TASK ITEM: A word-for-word copy of the following listing is needed. Leave out its images.

DATA RECORDS:
----

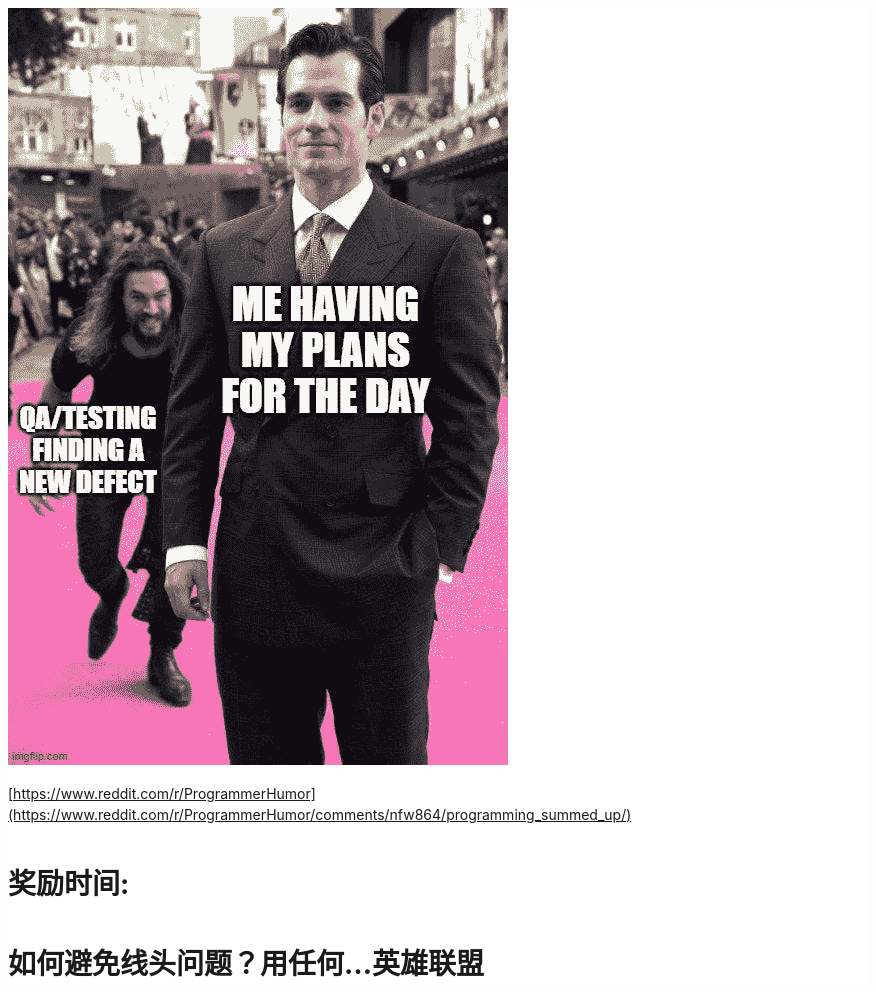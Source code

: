 ![](img/e6f3e9352e7760d98e032cb4d86bccc1.png)

[https://www.reddit.com/r/ProgrammerHumor](https://www.reddit.com/r/ProgrammerHumor/comments/nfw864/programming_summed_up/)

# 奖励时间:

# 如何避免线头问题？用任何…英雄联盟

----

SOLUTION TO THE EXERCISE:
Source code

: ![](img/e6f3e9352e7760d98e032cb4d86bccc1.png)

[https://www.reddit.com/r/ProgrammerHumor](https://www.reddit.com/r/ProgrammerHumor/comments/nfw864/programming_summed_up/)

# 奖励时间:

# 如何避免线头问题？用任何…英雄联盟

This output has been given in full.